>>>
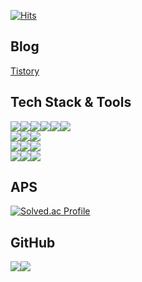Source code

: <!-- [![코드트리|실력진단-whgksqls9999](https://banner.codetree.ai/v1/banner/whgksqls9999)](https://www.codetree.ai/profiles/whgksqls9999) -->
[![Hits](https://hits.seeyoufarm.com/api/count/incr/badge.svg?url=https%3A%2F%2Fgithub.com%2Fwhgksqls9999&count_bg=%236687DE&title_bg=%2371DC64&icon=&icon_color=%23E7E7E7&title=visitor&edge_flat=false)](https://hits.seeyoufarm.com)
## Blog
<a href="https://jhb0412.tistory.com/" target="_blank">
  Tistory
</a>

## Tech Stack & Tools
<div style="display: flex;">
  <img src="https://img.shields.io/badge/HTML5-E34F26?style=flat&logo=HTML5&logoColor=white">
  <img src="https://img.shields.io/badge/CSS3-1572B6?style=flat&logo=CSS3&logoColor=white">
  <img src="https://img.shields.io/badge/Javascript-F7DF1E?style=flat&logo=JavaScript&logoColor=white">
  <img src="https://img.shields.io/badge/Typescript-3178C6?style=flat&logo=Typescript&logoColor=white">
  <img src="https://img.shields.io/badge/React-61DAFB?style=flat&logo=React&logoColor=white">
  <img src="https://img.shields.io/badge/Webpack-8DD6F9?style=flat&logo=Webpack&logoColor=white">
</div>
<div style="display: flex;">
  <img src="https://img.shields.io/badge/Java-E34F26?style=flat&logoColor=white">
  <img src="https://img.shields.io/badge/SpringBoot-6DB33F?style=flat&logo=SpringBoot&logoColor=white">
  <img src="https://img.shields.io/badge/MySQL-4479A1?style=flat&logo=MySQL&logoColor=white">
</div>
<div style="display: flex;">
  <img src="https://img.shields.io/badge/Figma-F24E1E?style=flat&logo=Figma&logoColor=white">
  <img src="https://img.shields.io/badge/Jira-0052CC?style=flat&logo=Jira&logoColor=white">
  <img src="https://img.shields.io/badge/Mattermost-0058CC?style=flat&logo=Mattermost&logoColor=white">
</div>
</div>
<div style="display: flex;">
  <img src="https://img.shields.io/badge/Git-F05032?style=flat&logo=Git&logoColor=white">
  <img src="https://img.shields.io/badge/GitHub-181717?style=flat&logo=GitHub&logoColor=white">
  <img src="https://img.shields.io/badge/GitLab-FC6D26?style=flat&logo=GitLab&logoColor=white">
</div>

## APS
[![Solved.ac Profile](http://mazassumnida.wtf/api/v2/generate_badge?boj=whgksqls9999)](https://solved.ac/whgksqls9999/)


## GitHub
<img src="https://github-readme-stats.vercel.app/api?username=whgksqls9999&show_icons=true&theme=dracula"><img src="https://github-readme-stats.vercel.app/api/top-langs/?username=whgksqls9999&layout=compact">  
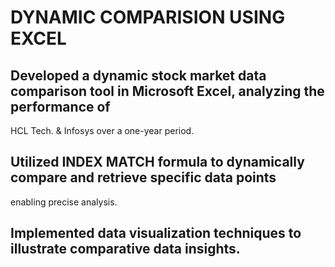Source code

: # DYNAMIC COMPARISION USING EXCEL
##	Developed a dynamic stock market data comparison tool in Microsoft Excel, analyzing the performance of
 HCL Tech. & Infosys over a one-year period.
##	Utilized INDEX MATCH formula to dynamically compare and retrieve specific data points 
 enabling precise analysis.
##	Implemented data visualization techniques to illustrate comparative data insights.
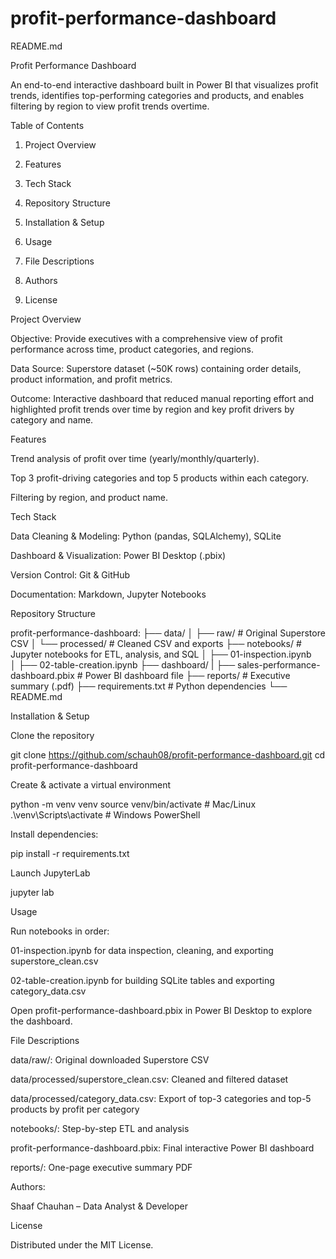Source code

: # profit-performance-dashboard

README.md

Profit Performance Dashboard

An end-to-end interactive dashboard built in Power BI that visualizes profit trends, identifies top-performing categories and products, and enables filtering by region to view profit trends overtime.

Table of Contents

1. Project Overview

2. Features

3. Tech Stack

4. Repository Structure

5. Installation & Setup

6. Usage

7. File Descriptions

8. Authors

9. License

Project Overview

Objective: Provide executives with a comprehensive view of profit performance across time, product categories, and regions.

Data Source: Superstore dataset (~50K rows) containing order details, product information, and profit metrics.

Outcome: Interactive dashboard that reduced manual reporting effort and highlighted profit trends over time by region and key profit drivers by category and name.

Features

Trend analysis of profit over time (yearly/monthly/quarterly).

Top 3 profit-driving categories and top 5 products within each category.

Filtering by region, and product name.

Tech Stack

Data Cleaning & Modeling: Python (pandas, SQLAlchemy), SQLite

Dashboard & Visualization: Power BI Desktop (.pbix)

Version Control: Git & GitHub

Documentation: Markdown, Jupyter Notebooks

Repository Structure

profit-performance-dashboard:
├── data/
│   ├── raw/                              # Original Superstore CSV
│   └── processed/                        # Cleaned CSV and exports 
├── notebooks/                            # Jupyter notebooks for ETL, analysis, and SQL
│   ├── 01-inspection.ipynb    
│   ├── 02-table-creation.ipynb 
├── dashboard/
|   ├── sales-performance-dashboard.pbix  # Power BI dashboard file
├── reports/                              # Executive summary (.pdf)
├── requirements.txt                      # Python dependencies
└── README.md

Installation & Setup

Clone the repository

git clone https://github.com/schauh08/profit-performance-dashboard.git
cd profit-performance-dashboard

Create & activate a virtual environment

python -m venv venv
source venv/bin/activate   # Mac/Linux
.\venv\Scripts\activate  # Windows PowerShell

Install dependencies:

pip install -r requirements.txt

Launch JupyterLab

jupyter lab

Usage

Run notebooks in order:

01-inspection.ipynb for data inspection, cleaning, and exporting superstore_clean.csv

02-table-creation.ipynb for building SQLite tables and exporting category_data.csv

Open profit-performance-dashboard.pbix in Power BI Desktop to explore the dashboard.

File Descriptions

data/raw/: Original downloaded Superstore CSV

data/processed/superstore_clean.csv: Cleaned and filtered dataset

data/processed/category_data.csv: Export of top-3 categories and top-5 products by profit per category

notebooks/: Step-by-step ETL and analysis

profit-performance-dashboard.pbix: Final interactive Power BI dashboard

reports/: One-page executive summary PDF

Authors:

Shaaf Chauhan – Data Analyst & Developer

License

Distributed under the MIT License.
<<<
Exercise instructions → When a line of the records includes "reports", that line belongs in the answer.

Answer box →
├── reports/                              # Executive summary (.pdf)
reports/: One-page executive summary PDF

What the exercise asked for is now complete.